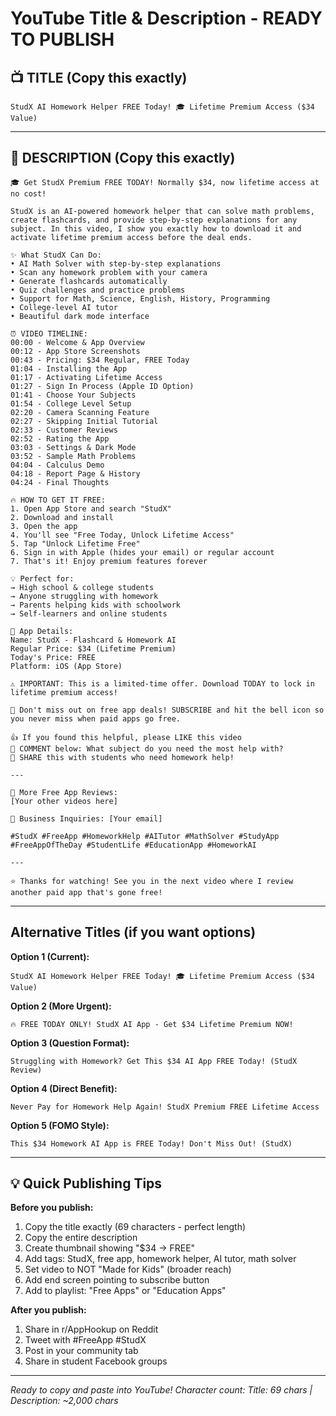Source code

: # YouTube Title & Description - READY TO PUBLISH

## 📺 TITLE (Copy this exactly)

```
StudX AI Homework Helper FREE Today! 🎓 Lifetime Premium Access ($34 Value)
```

---

## 📝 DESCRIPTION (Copy this exactly)

```
🎓 Get StudX Premium FREE TODAY! Normally $34, now lifetime access at no cost!

StudX is an AI-powered homework helper that can solve math problems, create flashcards, and provide step-by-step explanations for any subject. In this video, I show you exactly how to download it and activate lifetime premium access before the deal ends.

✨ What StudX Can Do:
• AI Math Solver with step-by-step explanations
• Scan any homework problem with your camera
• Generate flashcards automatically
• Quiz challenges and practice problems
• Support for Math, Science, English, History, Programming
• College-level AI tutor
• Beautiful dark mode interface

⏰ VIDEO TIMELINE:
00:00 - Welcome & App Overview
00:12 - App Store Screenshots
00:43 - Pricing: $34 Regular, FREE Today
01:04 - Installing the App
01:17 - Activating Lifetime Access
01:27 - Sign In Process (Apple ID Option)
01:41 - Choose Your Subjects
01:54 - College Level Setup
02:20 - Camera Scanning Feature
02:27 - Skipping Initial Tutorial
02:33 - Customer Reviews
02:52 - Rating the App
03:03 - Settings & Dark Mode
03:52 - Sample Math Problems
04:04 - Calculus Demo
04:18 - Report Page & History
04:24 - Final Thoughts

🔥 HOW TO GET IT FREE:
1. Open App Store and search "StudX"
2. Download and install
3. Open the app
4. You'll see "Free Today, Unlock Lifetime Access"
5. Tap "Unlock Lifetime Free"
6. Sign in with Apple (hides your email) or regular account
7. That's it! Enjoy premium features forever

💡 Perfect for:
→ High school & college students
→ Anyone struggling with homework
→ Parents helping kids with schoolwork
→ Self-learners and online students

📱 App Details:
Name: StudX - Flashcard & Homework AI
Regular Price: $34 (Lifetime Premium)
Today's Price: FREE
Platform: iOS (App Store)

⚠️ IMPORTANT: This is a limited-time offer. Download TODAY to lock in lifetime premium access!

🔔 Don't miss out on free app deals! SUBSCRIBE and hit the bell icon so you never miss when paid apps go free.

👍 If you found this helpful, please LIKE this video
💬 COMMENT below: What subject do you need the most help with?
📢 SHARE this with students who need homework help!

---

🎥 More Free App Reviews:
[Your other videos here]

📧 Business Inquiries: [Your email]

#StudX #FreeApp #HomeworkHelp #AITutor #MathSolver #StudyApp #FreeAppOfTheDay #StudentLife #EducationApp #HomeworkAI

---

⭐ Thanks for watching! See you in the next video where I review another paid app that's gone free!
```

---

## Alternative Titles (if you want options)

**Option 1 (Current):**
```
StudX AI Homework Helper FREE Today! 🎓 Lifetime Premium Access ($34 Value)
```

**Option 2 (More Urgent):**
```
🔥 FREE TODAY ONLY! StudX AI App - Get $34 Lifetime Premium NOW!
```

**Option 3 (Question Format):**
```
Struggling with Homework? Get This $34 AI App FREE Today! (StudX Review)
```

**Option 4 (Direct Benefit):**
```
Never Pay for Homework Help Again! StudX Premium FREE Lifetime Access
```

**Option 5 (FOMO Style):**
```
This $34 Homework AI App is FREE Today! Don't Miss Out! (StudX)
```

---

## 💡 Quick Publishing Tips

**Before you publish:**
1. Copy the title exactly (69 characters - perfect length)
2. Copy the entire description
3. Create thumbnail showing "$34 → FREE"
4. Add tags: StudX, free app, homework helper, AI tutor, math solver
5. Set video to NOT "Made for Kids" (broader reach)
6. Add end screen pointing to subscribe button
7. Add to playlist: "Free Apps" or "Education Apps"

**After you publish:**
1. Share in r/AppHookup on Reddit
2. Tweet with #FreeApp #StudX
3. Post in your community tab
4. Share in student Facebook groups

---

*Ready to copy and paste into YouTube!*
*Character count: Title: 69 chars | Description: ~2,000 chars*
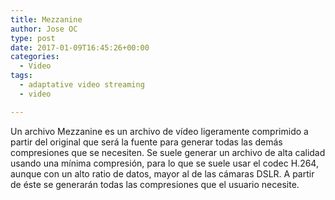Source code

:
 ```yaml
---
title: Mezzanine
author: Jose OC
type: post
date: 2017-01-09T16:45:26+00:00
categories:
  - Video
tags:
  - adaptative video streaming
  - video

---
```

Un archivo Mezzanine es un archivo de vídeo ligeramente comprimido a partir del original que será la fuente para generar todas las demás compresiones que se necesiten. Se suele generar un archivo de alta calidad usando una mínima compresión, para lo que se suele usar el codec H.264, aunque con un alto ratio de datos, mayor al de las cámaras DSLR. A partir de éste se generarán todas las compresiones que el usuario necesite.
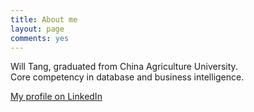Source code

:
 ```yaml
---
title: About me
layout: page
comments: yes
---
```

  
Will Tang, graduated from China Agriculture University.      
Core competency in database and business intelligence.      

[My profile on LinkedIn](http://ca.linkedin.com/in/tangww)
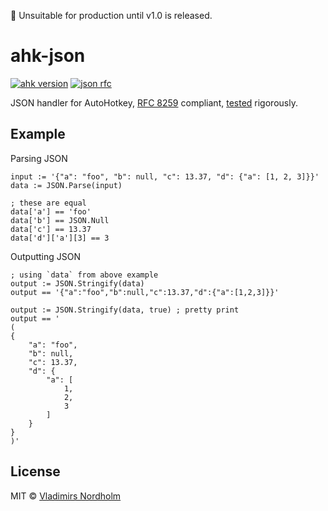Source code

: 🛑 Unsuitable for production until v1.0 is released.

# ahk-json
[![ahk version](https://img.shields.io/badge/AHK-2.0--beta.1-428B42)][ahk2.0-beta.1]
[![json rfc](https://img.shields.io/badge/RFC-8259-white)][rfc8259]

JSON handler for AutoHotkey, [RFC 8259][rfc8259] compliant, [tested][jsontest] rigorously.

## Example

Parsing JSON
```ahk
input := '{"a": "foo", "b": null, "c": 13.37, "d": {"a": [1, 2, 3]}}'
data := JSON.Parse(input)

; these are equal
data['a'] == 'foo'
data['b'] == JSON.Null
data['c'] == 13.37
data['d']['a'][3] == 3
```

Outputting JSON
```ahk
; using `data` from above example
output := JSON.Stringify(data)
output == '{"a":"foo","b":null,"c":13.37,"d":{"a":[1,2,3]}}'

output := JSON.Stringify(data, true) ; pretty print
output == '
(
{
    "a": "foo",
    "b": null,
    "c": 13.37,
    "d": {
        "a": [
            1,
            2,
            3
        ]
    }
}
)'

```

## License
MIT © [Vladimirs Nordholm](https://github.com/vladdeSV)

[ahk2.0-beta.1]: https://www.autohotkey.com/download/2.0/
[rfc8259]: https://datatracker.ietf.org/doc/html/rfc8259 "RFC 2859"
[jsontest]: https://github.com/nst/JSONTestSuite "JSON Test Suite"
··········
**What is needed:**
Give every record again without changing a word. Exclude the pictures.

**Answer to the problem:**
Source code

: # YouTube Title & Description - READY TO PUBLISH

## 📺 TITLE (Copy this exactly)

```
StudX AI Homework Helper FREE Today! 🎓 Lifetime Premium Access ($34 Value)
```

---

## 📝 DESCRIPTION (Copy this exactly)

```
🎓 Get StudX Premium FREE TODAY! Normally $34, now lifetime access at no cost!

StudX is an AI-powered homework helper that can solve math problems, create flashcards, and provide step-by-step explanations for any subject. In this video, I show you exactly how to download it and activate lifetime premium access before the deal ends.

✨ What StudX Can Do:
• AI Math Solver with step-by-step explanations
• Scan any homework problem with your camera
• Generate flashcards automatically
• Quiz challenges and practice problems
• Support for Math, Science, English, History, Programming
• College-level AI tutor
• Beautiful dark mode interface

⏰ VIDEO TIMELINE:
00:00 - Welcome & App Overview
00:12 - App Store Screenshots
00:43 - Pricing: $34 Regular, FREE Today
01:04 - Installing the App
01:17 - Activating Lifetime Access
01:27 - Sign In Process (Apple ID Option)
01:41 - Choose Your Subjects
01:54 - College Level Setup
02:20 - Camera Scanning Feature
02:27 - Skipping Initial Tutorial
02:33 - Customer Reviews
02:52 - Rating the App
03:03 - Settings & Dark Mode
03:52 - Sample Math Problems
04:04 - Calculus Demo
04:18 - Report Page & History
04:24 - Final Thoughts

🔥 HOW TO GET IT FREE:
1. Open App Store and search "StudX"
2. Download and install
3. Open the app
4. You'll see "Free Today, Unlock Lifetime Access"
5. Tap "Unlock Lifetime Free"
6. Sign in with Apple (hides your email) or regular account
7. That's it! Enjoy premium features forever

💡 Perfect for:
→ High school & college students
→ Anyone struggling with homework
→ Parents helping kids with schoolwork
→ Self-learners and online students

📱 App Details:
Name: StudX - Flashcard & Homework AI
Regular Price: $34 (Lifetime Premium)
Today's Price: FREE
Platform: iOS (App Store)

⚠️ IMPORTANT: This is a limited-time offer. Download TODAY to lock in lifetime premium access!

🔔 Don't miss out on free app deals! SUBSCRIBE and hit the bell icon so you never miss when paid apps go free.

👍 If you found this helpful, please LIKE this video
💬 COMMENT below: What subject do you need the most help with?
📢 SHARE this with students who need homework help!

---

🎥 More Free App Reviews:
[Your other videos here]

📧 Business Inquiries: [Your email]

#StudX #FreeApp #HomeworkHelp #AITutor #MathSolver #StudyApp #FreeAppOfTheDay #StudentLife #EducationApp #HomeworkAI

---

⭐ Thanks for watching! See you in the next video where I review another paid app that's gone free!
```

---

## Alternative Titles (if you want options)

**Option 1 (Current):**
```
StudX AI Homework Helper FREE Today! 🎓 Lifetime Premium Access ($34 Value)
```

**Option 2 (More Urgent):**
```
🔥 FREE TODAY ONLY! StudX AI App - Get $34 Lifetime Premium NOW!
```

**Option 3 (Question Format):**
```
Struggling with Homework? Get This $34 AI App FREE Today! (StudX Review)
```

**Option 4 (Direct Benefit):**
```
Never Pay for Homework Help Again! StudX Premium FREE Lifetime Access
```

**Option 5 (FOMO Style):**
```
This $34 Homework AI App is FREE Today! Don't Miss Out! (StudX)
```

---

## 💡 Quick Publishing Tips

**Before you publish:**
1. Copy the title exactly (69 characters - perfect length)
2. Copy the entire description
3. Create thumbnail showing "$34 → FREE"
4. Add tags: StudX, free app, homework helper, AI tutor, math solver
5. Set video to NOT "Made for Kids" (broader reach)
6. Add end screen pointing to subscribe button
7. Add to playlist: "Free Apps" or "Education Apps"

**After you publish:**
1. Share in r/AppHookup on Reddit
2. Tweet with #FreeApp #StudX
3. Post in your community tab
4. Share in student Facebook groups

---

*Ready to copy and paste into YouTube!*
*Character count: Title: 69 chars | Description: ~2,000 chars*
Source code

:
 ```yaml
---
title: Mezzanine
author: Jose OC
type: post
date: 2017-01-09T16:45:26+00:00
categories:
  - Video
tags:
  - adaptative video streaming
  - video

---
```

Un archivo Mezzanine es un archivo de vídeo ligeramente comprimido a partir del original que será la fuente para generar todas las demás compresiones que se necesiten. Se suele generar un archivo de alta calidad usando una mínima compresión, para lo que se suele usar el codec H.264, aunque con un alto ratio de datos, mayor al de las cámaras DSLR. A partir de éste se generarán todas las compresiones que el usuario necesite.
Source code

:
 ```yaml
---
title: About me
layout: page
comments: yes
---
```

  
Will Tang, graduated from China Agriculture University.      
Core competency in database and business intelligence.      

[My profile on LinkedIn](http://ca.linkedin.com/in/tangww)
Source code

: 🛑 Unsuitable for production until v1.0 is released.

# ahk-json
[![ahk version](https://img.shields.io/badge/AHK-2.0--beta.1-428B42)][ahk2.0-beta.1]
[![json rfc](https://img.shields.io/badge/RFC-8259-white)][rfc8259]

JSON handler for AutoHotkey, [RFC 8259][rfc8259] compliant, [tested][jsontest] rigorously.

## Example

Parsing JSON
```ahk
input := '{"a": "foo", "b": null, "c": 13.37, "d": {"a": [1, 2, 3]}}'
data := JSON.Parse(input)

; these are equal
data['a'] == 'foo'
data['b'] == JSON.Null
data['c'] == 13.37
data['d']['a'][3] == 3
```

Outputting JSON
```ahk
; using `data` from above example
output := JSON.Stringify(data)
output == '{"a":"foo","b":null,"c":13.37,"d":{"a":[1,2,3]}}'

output := JSON.Stringify(data, true) ; pretty print
output == '
(
{
    "a": "foo",
    "b": null,
    "c": 13.37,
    "d": {
        "a": [
            1,
            2,
            3
        ]
    }
}
)'

```

## License
MIT © [Vladimirs Nordholm](https://github.com/vladdeSV)

[ahk2.0-beta.1]: https://www.autohotkey.com/download/2.0/
[rfc8259]: https://datatracker.ietf.org/doc/html/rfc8259 "RFC 2859"
[jsontest]: https://github.com/nst/JSONTestSuite "JSON Test Suite"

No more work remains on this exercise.